__Work to be completed__:
Search the material below for the string "august" and extract each line that has it.

····················

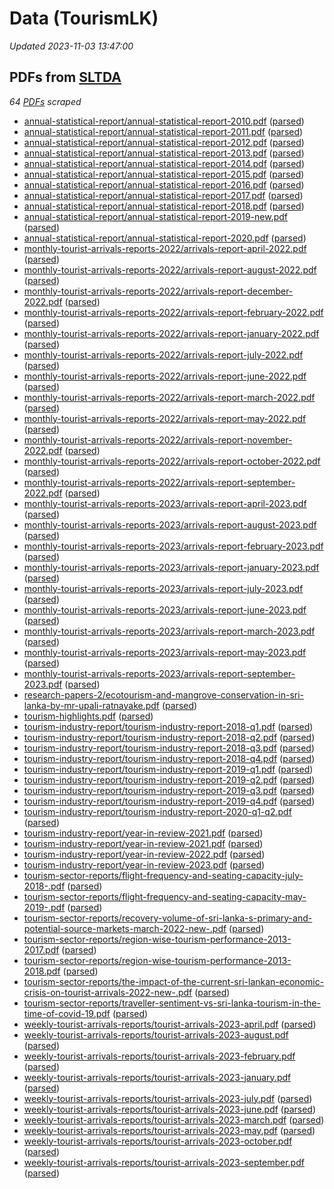 # Data (TourismLK)
*Updated 2023-11-03 13:47:00*

## PDFs from [SLTDA](https://www.sltda.gov.lk/statistics)
*64 [PDFs](sltda/pdf) scraped*
* [annual-statistical-report/annual-statistical-report-2010.pdf](annual-statistical-report/annual-statistical-report-2010.pdf) ([parsed](annual-statistical-report/annual-statistical-report-2010.pdf-parsed))
* [annual-statistical-report/annual-statistical-report-2011.pdf](annual-statistical-report/annual-statistical-report-2011.pdf) ([parsed](annual-statistical-report/annual-statistical-report-2011.pdf-parsed))
* [annual-statistical-report/annual-statistical-report-2012.pdf](annual-statistical-report/annual-statistical-report-2012.pdf) ([parsed](annual-statistical-report/annual-statistical-report-2012.pdf-parsed))
* [annual-statistical-report/annual-statistical-report-2013.pdf](annual-statistical-report/annual-statistical-report-2013.pdf) ([parsed](annual-statistical-report/annual-statistical-report-2013.pdf-parsed))
* [annual-statistical-report/annual-statistical-report-2014.pdf](annual-statistical-report/annual-statistical-report-2014.pdf) ([parsed](annual-statistical-report/annual-statistical-report-2014.pdf-parsed))
* [annual-statistical-report/annual-statistical-report-2015.pdf](annual-statistical-report/annual-statistical-report-2015.pdf) ([parsed](annual-statistical-report/annual-statistical-report-2015.pdf-parsed))
* [annual-statistical-report/annual-statistical-report-2016.pdf](annual-statistical-report/annual-statistical-report-2016.pdf) ([parsed](annual-statistical-report/annual-statistical-report-2016.pdf-parsed))
* [annual-statistical-report/annual-statistical-report-2017.pdf](annual-statistical-report/annual-statistical-report-2017.pdf) ([parsed](annual-statistical-report/annual-statistical-report-2017.pdf-parsed))
* [annual-statistical-report/annual-statistical-report-2018.pdf](annual-statistical-report/annual-statistical-report-2018.pdf) ([parsed](annual-statistical-report/annual-statistical-report-2018.pdf-parsed))
* [annual-statistical-report/annual-statistical-report-2019-new.pdf](annual-statistical-report/annual-statistical-report-2019-new.pdf) ([parsed](annual-statistical-report/annual-statistical-report-2019-new.pdf-parsed))
* [annual-statistical-report/annual-statistical-report-2020.pdf](annual-statistical-report/annual-statistical-report-2020.pdf) ([parsed](annual-statistical-report/annual-statistical-report-2020.pdf-parsed))
* [monthly-tourist-arrivals-reports-2022/arrivals-report-april-2022.pdf](monthly-tourist-arrivals-reports-2022/arrivals-report-april-2022.pdf) ([parsed](monthly-tourist-arrivals-reports-2022/arrivals-report-april-2022.pdf-parsed))
* [monthly-tourist-arrivals-reports-2022/arrivals-report-august-2022.pdf](monthly-tourist-arrivals-reports-2022/arrivals-report-august-2022.pdf) ([parsed](monthly-tourist-arrivals-reports-2022/arrivals-report-august-2022.pdf-parsed))
* [monthly-tourist-arrivals-reports-2022/arrivals-report-december-2022.pdf](monthly-tourist-arrivals-reports-2022/arrivals-report-december-2022.pdf) ([parsed](monthly-tourist-arrivals-reports-2022/arrivals-report-december-2022.pdf-parsed))
* [monthly-tourist-arrivals-reports-2022/arrivals-report-february-2022.pdf](monthly-tourist-arrivals-reports-2022/arrivals-report-february-2022.pdf) ([parsed](monthly-tourist-arrivals-reports-2022/arrivals-report-february-2022.pdf-parsed))
* [monthly-tourist-arrivals-reports-2022/arrivals-report-january-2022.pdf](monthly-tourist-arrivals-reports-2022/arrivals-report-january-2022.pdf) ([parsed](monthly-tourist-arrivals-reports-2022/arrivals-report-january-2022.pdf-parsed))
* [monthly-tourist-arrivals-reports-2022/arrivals-report-july-2022.pdf](monthly-tourist-arrivals-reports-2022/arrivals-report-july-2022.pdf) ([parsed](monthly-tourist-arrivals-reports-2022/arrivals-report-july-2022.pdf-parsed))
* [monthly-tourist-arrivals-reports-2022/arrivals-report-june-2022.pdf](monthly-tourist-arrivals-reports-2022/arrivals-report-june-2022.pdf) ([parsed](monthly-tourist-arrivals-reports-2022/arrivals-report-june-2022.pdf-parsed))
* [monthly-tourist-arrivals-reports-2022/arrivals-report-march-2022.pdf](monthly-tourist-arrivals-reports-2022/arrivals-report-march-2022.pdf) ([parsed](monthly-tourist-arrivals-reports-2022/arrivals-report-march-2022.pdf-parsed))
* [monthly-tourist-arrivals-reports-2022/arrivals-report-may-2022.pdf](monthly-tourist-arrivals-reports-2022/arrivals-report-may-2022.pdf) ([parsed](monthly-tourist-arrivals-reports-2022/arrivals-report-may-2022.pdf-parsed))
* [monthly-tourist-arrivals-reports-2022/arrivals-report-november-2022.pdf](monthly-tourist-arrivals-reports-2022/arrivals-report-november-2022.pdf) ([parsed](monthly-tourist-arrivals-reports-2022/arrivals-report-november-2022.pdf-parsed))
* [monthly-tourist-arrivals-reports-2022/arrivals-report-october-2022.pdf](monthly-tourist-arrivals-reports-2022/arrivals-report-october-2022.pdf) ([parsed](monthly-tourist-arrivals-reports-2022/arrivals-report-october-2022.pdf-parsed))
* [monthly-tourist-arrivals-reports-2022/arrivals-report-september-2022.pdf](monthly-tourist-arrivals-reports-2022/arrivals-report-september-2022.pdf) ([parsed](monthly-tourist-arrivals-reports-2022/arrivals-report-september-2022.pdf-parsed))
* [monthly-tourist-arrivals-reports-2023/arrivals-report-april-2023.pdf](monthly-tourist-arrivals-reports-2023/arrivals-report-april-2023.pdf) ([parsed](monthly-tourist-arrivals-reports-2023/arrivals-report-april-2023.pdf-parsed))
* [monthly-tourist-arrivals-reports-2023/arrivals-report-august-2023.pdf](monthly-tourist-arrivals-reports-2023/arrivals-report-august-2023.pdf) ([parsed](monthly-tourist-arrivals-reports-2023/arrivals-report-august-2023.pdf-parsed))
* [monthly-tourist-arrivals-reports-2023/arrivals-report-february-2023.pdf](monthly-tourist-arrivals-reports-2023/arrivals-report-february-2023.pdf) ([parsed](monthly-tourist-arrivals-reports-2023/arrivals-report-february-2023.pdf-parsed))
* [monthly-tourist-arrivals-reports-2023/arrivals-report-january-2023.pdf](monthly-tourist-arrivals-reports-2023/arrivals-report-january-2023.pdf) ([parsed](monthly-tourist-arrivals-reports-2023/arrivals-report-january-2023.pdf-parsed))
* [monthly-tourist-arrivals-reports-2023/arrivals-report-july-2023.pdf](monthly-tourist-arrivals-reports-2023/arrivals-report-july-2023.pdf) ([parsed](monthly-tourist-arrivals-reports-2023/arrivals-report-july-2023.pdf-parsed))
* [monthly-tourist-arrivals-reports-2023/arrivals-report-june-2023.pdf](monthly-tourist-arrivals-reports-2023/arrivals-report-june-2023.pdf) ([parsed](monthly-tourist-arrivals-reports-2023/arrivals-report-june-2023.pdf-parsed))
* [monthly-tourist-arrivals-reports-2023/arrivals-report-march-2023.pdf](monthly-tourist-arrivals-reports-2023/arrivals-report-march-2023.pdf) ([parsed](monthly-tourist-arrivals-reports-2023/arrivals-report-march-2023.pdf-parsed))
* [monthly-tourist-arrivals-reports-2023/arrivals-report-may-2023.pdf](monthly-tourist-arrivals-reports-2023/arrivals-report-may-2023.pdf) ([parsed](monthly-tourist-arrivals-reports-2023/arrivals-report-may-2023.pdf-parsed))
* [monthly-tourist-arrivals-reports-2023/arrivals-report-september-2023.pdf](monthly-tourist-arrivals-reports-2023/arrivals-report-september-2023.pdf) ([parsed](monthly-tourist-arrivals-reports-2023/arrivals-report-september-2023.pdf-parsed))
* [research-papers-2/ecotourism-and-mangrove-conservation-in-sri-lanka-by-mr-upali-ratnayake.pdf](research-papers-2/ecotourism-and-mangrove-conservation-in-sri-lanka-by-mr-upali-ratnayake.pdf) ([parsed](research-papers-2/ecotourism-and-mangrove-conservation-in-sri-lanka-by-mr-upali-ratnayake.pdf-parsed))
* [tourism-highlights.pdf](tourism-highlights.pdf) ([parsed](tourism-highlights.pdf-parsed))
* [tourism-industry-report/tourism-industry-report-2018-q1.pdf](tourism-industry-report/tourism-industry-report-2018-q1.pdf) ([parsed](tourism-industry-report/tourism-industry-report-2018-q1.pdf-parsed))
* [tourism-industry-report/tourism-industry-report-2018-q2.pdf](tourism-industry-report/tourism-industry-report-2018-q2.pdf) ([parsed](tourism-industry-report/tourism-industry-report-2018-q2.pdf-parsed))
* [tourism-industry-report/tourism-industry-report-2018-q3.pdf](tourism-industry-report/tourism-industry-report-2018-q3.pdf) ([parsed](tourism-industry-report/tourism-industry-report-2018-q3.pdf-parsed))
* [tourism-industry-report/tourism-industry-report-2018-q4.pdf](tourism-industry-report/tourism-industry-report-2018-q4.pdf) ([parsed](tourism-industry-report/tourism-industry-report-2018-q4.pdf-parsed))
* [tourism-industry-report/tourism-industry-report-2019-q1.pdf](tourism-industry-report/tourism-industry-report-2019-q1.pdf) ([parsed](tourism-industry-report/tourism-industry-report-2019-q1.pdf-parsed))
* [tourism-industry-report/tourism-industry-report-2019-q2.pdf](tourism-industry-report/tourism-industry-report-2019-q2.pdf) ([parsed](tourism-industry-report/tourism-industry-report-2019-q2.pdf-parsed))
* [tourism-industry-report/tourism-industry-report-2019-q3.pdf](tourism-industry-report/tourism-industry-report-2019-q3.pdf) ([parsed](tourism-industry-report/tourism-industry-report-2019-q3.pdf-parsed))
* [tourism-industry-report/tourism-industry-report-2019-q4.pdf](tourism-industry-report/tourism-industry-report-2019-q4.pdf) ([parsed](tourism-industry-report/tourism-industry-report-2019-q4.pdf-parsed))
* [tourism-industry-report/tourism-industry-report-2020-q1-q2.pdf](tourism-industry-report/tourism-industry-report-2020-q1-q2.pdf) ([parsed](tourism-industry-report/tourism-industry-report-2020-q1-q2.pdf-parsed))
* [tourism-industry-report/year-in-review-2021.pdf](tourism-industry-report/year-in-review-2021.pdf) ([parsed](tourism-industry-report/year-in-review-2021.pdf-parsed))
* [tourism-industry-report/year-in-review-2021.pdf](tourism-industry-report/year-in-review-2021.pdf) ([parsed](tourism-industry-report/year-in-review-2021.pdf-parsed))
* [tourism-industry-report/year-in-review-2022.pdf](tourism-industry-report/year-in-review-2022.pdf) ([parsed](tourism-industry-report/year-in-review-2022.pdf-parsed))
* [tourism-industry-report/year-in-review-2023.pdf](tourism-industry-report/year-in-review-2023.pdf) ([parsed](tourism-industry-report/year-in-review-2023.pdf-parsed))
* [tourism-sector-reports/flight-frequency-and-seating-capacity-july-2018-.pdf](tourism-sector-reports/flight-frequency-and-seating-capacity-july-2018-.pdf) ([parsed](tourism-sector-reports/flight-frequency-and-seating-capacity-july-2018-.pdf-parsed))
* [tourism-sector-reports/flight-frequency-and-seating-capacity-may-2019-.pdf](tourism-sector-reports/flight-frequency-and-seating-capacity-may-2019-.pdf) ([parsed](tourism-sector-reports/flight-frequency-and-seating-capacity-may-2019-.pdf-parsed))
* [tourism-sector-reports/recovery-volume-of-sri-lanka-s-primary-and-potential-source-markets-march-2022-new-.pdf](tourism-sector-reports/recovery-volume-of-sri-lanka-s-primary-and-potential-source-markets-march-2022-new-.pdf) ([parsed](tourism-sector-reports/recovery-volume-of-sri-lanka-s-primary-and-potential-source-markets-march-2022-new-.pdf-parsed))
* [tourism-sector-reports/region-wise-tourism-performance-2013-2017.pdf](tourism-sector-reports/region-wise-tourism-performance-2013-2017.pdf) ([parsed](tourism-sector-reports/region-wise-tourism-performance-2013-2017.pdf-parsed))
* [tourism-sector-reports/region-wise-tourism-performance-2013-2018.pdf](tourism-sector-reports/region-wise-tourism-performance-2013-2018.pdf) ([parsed](tourism-sector-reports/region-wise-tourism-performance-2013-2018.pdf-parsed))
* [tourism-sector-reports/the-impact-of-the-current-sri-lankan-economic-crisis-on-tourist-arrivals-2022-new-.pdf](tourism-sector-reports/the-impact-of-the-current-sri-lankan-economic-crisis-on-tourist-arrivals-2022-new-.pdf) ([parsed](tourism-sector-reports/the-impact-of-the-current-sri-lankan-economic-crisis-on-tourist-arrivals-2022-new-.pdf-parsed))
* [tourism-sector-reports/traveller-sentiment-vs-sri-lanka-tourism-in-the-time-of-covid-19.pdf](tourism-sector-reports/traveller-sentiment-vs-sri-lanka-tourism-in-the-time-of-covid-19.pdf) ([parsed](tourism-sector-reports/traveller-sentiment-vs-sri-lanka-tourism-in-the-time-of-covid-19.pdf-parsed))
* [weekly-tourist-arrivals-reports/tourist-arrivals-2023-april.pdf](weekly-tourist-arrivals-reports/tourist-arrivals-2023-april.pdf) ([parsed](weekly-tourist-arrivals-reports/tourist-arrivals-2023-april.pdf-parsed))
* [weekly-tourist-arrivals-reports/tourist-arrivals-2023-august.pdf](weekly-tourist-arrivals-reports/tourist-arrivals-2023-august.pdf) ([parsed](weekly-tourist-arrivals-reports/tourist-arrivals-2023-august.pdf-parsed))
* [weekly-tourist-arrivals-reports/tourist-arrivals-2023-february.pdf](weekly-tourist-arrivals-reports/tourist-arrivals-2023-february.pdf) ([parsed](weekly-tourist-arrivals-reports/tourist-arrivals-2023-february.pdf-parsed))
* [weekly-tourist-arrivals-reports/tourist-arrivals-2023-january.pdf](weekly-tourist-arrivals-reports/tourist-arrivals-2023-january.pdf) ([parsed](weekly-tourist-arrivals-reports/tourist-arrivals-2023-january.pdf-parsed))
* [weekly-tourist-arrivals-reports/tourist-arrivals-2023-july.pdf](weekly-tourist-arrivals-reports/tourist-arrivals-2023-july.pdf) ([parsed](weekly-tourist-arrivals-reports/tourist-arrivals-2023-july.pdf-parsed))
* [weekly-tourist-arrivals-reports/tourist-arrivals-2023-june.pdf](weekly-tourist-arrivals-reports/tourist-arrivals-2023-june.pdf) ([parsed](weekly-tourist-arrivals-reports/tourist-arrivals-2023-june.pdf-parsed))
* [weekly-tourist-arrivals-reports/tourist-arrivals-2023-march.pdf](weekly-tourist-arrivals-reports/tourist-arrivals-2023-march.pdf) ([parsed](weekly-tourist-arrivals-reports/tourist-arrivals-2023-march.pdf-parsed))
* [weekly-tourist-arrivals-reports/tourist-arrivals-2023-may.pdf](weekly-tourist-arrivals-reports/tourist-arrivals-2023-may.pdf) ([parsed](weekly-tourist-arrivals-reports/tourist-arrivals-2023-may.pdf-parsed))
* [weekly-tourist-arrivals-reports/tourist-arrivals-2023-october.pdf](weekly-tourist-arrivals-reports/tourist-arrivals-2023-october.pdf) ([parsed](weekly-tourist-arrivals-reports/tourist-arrivals-2023-october.pdf-parsed))
* [weekly-tourist-arrivals-reports/tourist-arrivals-2023-september.pdf](weekly-tourist-arrivals-reports/tourist-arrivals-2023-september.pdf) ([parsed](weekly-tourist-arrivals-reports/tourist-arrivals-2023-september.pdf-parsed))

····················

__Exercise response__:
* [monthly-tourist-arrivals-reports-2022/arrivals-report-august-2022.pdf](monthly-tourist-arrivals-reports-2022/arrivals-report-august-2022.pdf) ([parsed](monthly-tourist-arrivals-reports-2022/arrivals-report-august-2022.pdf-parsed))
* [monthly-tourist-arrivals-reports-2023/arrivals-report-august-2023.pdf](monthly-tourist-arrivals-reports-2023/arrivals-report-august-2023.pdf) ([parsed](monthly-tourist-arrivals-reports-2023/arrivals-report-august-2023.pdf-parsed))
* [weekly-tourist-arrivals-reports/tourist-arrivals-2023-august.pdf](weekly-tourist-arrivals-reports/tourist-arrivals-2023-august.pdf) ([parsed](weekly-tourist-arrivals-reports/tourist-arrivals-2023-august.pdf-parsed))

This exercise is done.